- What you have to do: Output all the records below, word for word.

- Extracted data:
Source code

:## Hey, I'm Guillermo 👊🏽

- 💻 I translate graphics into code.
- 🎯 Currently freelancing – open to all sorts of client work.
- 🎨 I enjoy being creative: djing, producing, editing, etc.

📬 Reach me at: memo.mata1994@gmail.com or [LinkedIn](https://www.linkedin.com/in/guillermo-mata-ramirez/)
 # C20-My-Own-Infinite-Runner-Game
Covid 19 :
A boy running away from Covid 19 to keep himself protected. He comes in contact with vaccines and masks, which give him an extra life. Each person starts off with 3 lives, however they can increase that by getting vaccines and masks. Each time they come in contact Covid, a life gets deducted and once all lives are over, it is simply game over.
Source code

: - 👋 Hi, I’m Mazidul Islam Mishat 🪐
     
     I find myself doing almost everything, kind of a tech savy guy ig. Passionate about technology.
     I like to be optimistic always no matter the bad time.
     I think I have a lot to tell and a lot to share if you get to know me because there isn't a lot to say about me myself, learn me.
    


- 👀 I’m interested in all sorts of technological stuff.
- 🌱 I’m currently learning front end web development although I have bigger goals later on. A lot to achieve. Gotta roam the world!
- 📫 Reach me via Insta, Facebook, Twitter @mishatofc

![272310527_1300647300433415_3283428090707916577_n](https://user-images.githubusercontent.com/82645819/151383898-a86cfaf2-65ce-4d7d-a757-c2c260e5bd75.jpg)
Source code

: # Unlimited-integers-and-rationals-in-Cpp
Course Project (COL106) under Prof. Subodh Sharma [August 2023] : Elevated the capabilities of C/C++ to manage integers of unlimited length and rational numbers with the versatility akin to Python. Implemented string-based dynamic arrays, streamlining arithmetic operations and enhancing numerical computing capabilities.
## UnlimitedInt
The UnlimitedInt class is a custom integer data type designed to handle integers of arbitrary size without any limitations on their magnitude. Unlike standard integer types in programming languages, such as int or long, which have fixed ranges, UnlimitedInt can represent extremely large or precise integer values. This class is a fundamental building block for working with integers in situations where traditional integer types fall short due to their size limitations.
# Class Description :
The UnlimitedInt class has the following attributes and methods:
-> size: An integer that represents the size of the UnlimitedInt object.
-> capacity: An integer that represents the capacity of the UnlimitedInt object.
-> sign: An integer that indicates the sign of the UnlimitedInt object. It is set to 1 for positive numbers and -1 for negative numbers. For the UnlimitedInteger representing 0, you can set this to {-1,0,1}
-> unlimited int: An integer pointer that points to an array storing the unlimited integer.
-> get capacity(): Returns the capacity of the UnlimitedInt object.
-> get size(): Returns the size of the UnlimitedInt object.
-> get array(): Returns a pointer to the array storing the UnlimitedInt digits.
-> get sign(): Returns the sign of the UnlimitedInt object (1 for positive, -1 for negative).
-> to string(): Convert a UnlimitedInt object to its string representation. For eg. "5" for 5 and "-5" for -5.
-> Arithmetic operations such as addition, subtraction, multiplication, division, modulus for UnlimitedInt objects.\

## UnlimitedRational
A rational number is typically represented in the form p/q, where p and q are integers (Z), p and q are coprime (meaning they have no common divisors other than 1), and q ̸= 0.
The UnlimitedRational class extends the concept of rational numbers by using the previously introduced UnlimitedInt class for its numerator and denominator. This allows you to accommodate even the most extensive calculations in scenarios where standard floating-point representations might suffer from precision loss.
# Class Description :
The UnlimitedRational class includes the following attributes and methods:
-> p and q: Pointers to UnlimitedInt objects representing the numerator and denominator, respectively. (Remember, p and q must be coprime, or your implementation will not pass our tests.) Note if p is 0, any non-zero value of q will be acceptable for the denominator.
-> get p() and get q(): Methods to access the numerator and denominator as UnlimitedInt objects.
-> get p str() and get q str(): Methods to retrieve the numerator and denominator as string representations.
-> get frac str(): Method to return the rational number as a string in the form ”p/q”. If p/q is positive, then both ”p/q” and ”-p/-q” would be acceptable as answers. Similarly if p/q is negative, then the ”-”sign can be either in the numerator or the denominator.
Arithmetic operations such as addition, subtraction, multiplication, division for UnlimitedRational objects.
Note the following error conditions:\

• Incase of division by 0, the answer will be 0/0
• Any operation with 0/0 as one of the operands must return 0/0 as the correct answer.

- Result of this task:
Source code

:## Hey, I'm Guillermo 👊🏽

- 💻 I translate graphics into code.
- 🎯 Currently freelancing – open to all sorts of client work.
- 🎨 I enjoy being creative: djing, producing, editing, etc.

📬 Reach me at: memo.mata1994@gmail.com or [LinkedIn](https://www.linkedin.com/in/guillermo-mata-ramirez/)
 # C20-My-Own-Infinite-Runner-Game
Covid 19 :
A boy running away from Covid 19 to keep himself protected. He comes in contact with vaccines and masks, which give him an extra life. Each person starts off with 3 lives, however they can increase that by getting vaccines and masks. Each time they come in contact Covid, a life gets deducted and once all lives are over, it is simply game over.
Source code

: - 👋 Hi, I’m Mazidul Islam Mishat 🪐
     
     I find myself doing almost everything, kind of a tech savy guy ig. Passionate about technology.
     I like to be optimistic always no matter the bad time.
     I think I have a lot to tell and a lot to share if you get to know me because there isn't a lot to say about me myself, learn me.
    


- 👀 I’m interested in all sorts of technological stuff.
- 🌱 I’m currently learning front end web development although I have bigger goals later on. A lot to achieve. Gotta roam the world!
- 📫 Reach me via Insta, Facebook, Twitter @mishatofc

![272310527_1300647300433415_3283428090707916577_n](https://user-images.githubusercontent.com/82645819/151383898-a86cfaf2-65ce-4d7d-a757-c2c260e5bd75.jpg)
Source code

: # Unlimited-integers-and-rationals-in-Cpp
Course Project (COL106) under Prof. Subodh Sharma [August 2023] : Elevated the capabilities of C/C++ to manage integers of unlimited length and rational numbers with the versatility akin to Python. Implemented string-based dynamic arrays, streamlining arithmetic operations and enhancing numerical computing capabilities.
## UnlimitedInt
The UnlimitedInt class is a custom integer data type designed to handle integers of arbitrary size without any limitations on their magnitude. Unlike standard integer types in programming languages, such as int or long, which have fixed ranges, UnlimitedInt can represent extremely large or precise integer values. This class is a fundamental building block for working with integers in situations where traditional integer types fall short due to their size limitations.
# Class Description :
The UnlimitedInt class has the following attributes and methods:
-> size: An integer that represents the size of the UnlimitedInt object.
-> capacity: An integer that represents the capacity of the UnlimitedInt object.
-> sign: An integer that indicates the sign of the UnlimitedInt object. It is set to 1 for positive numbers and -1 for negative numbers. For the UnlimitedInteger representing 0, you can set this to {-1,0,1}
-> unlimited int: An integer pointer that points to an array storing the unlimited integer.
-> get capacity(): Returns the capacity of the UnlimitedInt object.
-> get size(): Returns the size of the UnlimitedInt object.
-> get array(): Returns a pointer to the array storing the UnlimitedInt digits.
-> get sign(): Returns the sign of the UnlimitedInt object (1 for positive, -1 for negative).
-> to string(): Convert a UnlimitedInt object to its string representation. For eg. "5" for 5 and "-5" for -5.
-> Arithmetic operations such as addition, subtraction, multiplication, division, modulus for UnlimitedInt objects.\

## UnlimitedRational
A rational number is typically represented in the form p/q, where p and q are integers (Z), p and q are coprime (meaning they have no common divisors other than 1), and q ̸= 0.
The UnlimitedRational class extends the concept of rational numbers by using the previously introduced UnlimitedInt class for its numerator and denominator. This allows you to accommodate even the most extensive calculations in scenarios where standard floating-point representations might suffer from precision loss.
# Class Description :
The UnlimitedRational class includes the following attributes and methods:
-> p and q: Pointers to UnlimitedInt objects representing the numerator and denominator, respectively. (Remember, p and q must be coprime, or your implementation will not pass our tests.) Note if p is 0, any non-zero value of q will be acceptable for the denominator.
-> get p() and get q(): Methods to access the numerator and denominator as UnlimitedInt objects.
-> get p str() and get q str(): Methods to retrieve the numerator and denominator as string representations.
-> get frac str(): Method to return the rational number as a string in the form ”p/q”. If p/q is positive, then both ”p/q” and ”-p/-q” would be acceptable as answers. Similarly if p/q is negative, then the ”-”sign can be either in the numerator or the denominator.
Arithmetic operations such as addition, subtraction, multiplication, division for UnlimitedRational objects.
Note the following error conditions:\

• Incase of division by 0, the answer will be 0/0
• Any operation with 0/0 as one of the operands must return 0/0 as the correct answer.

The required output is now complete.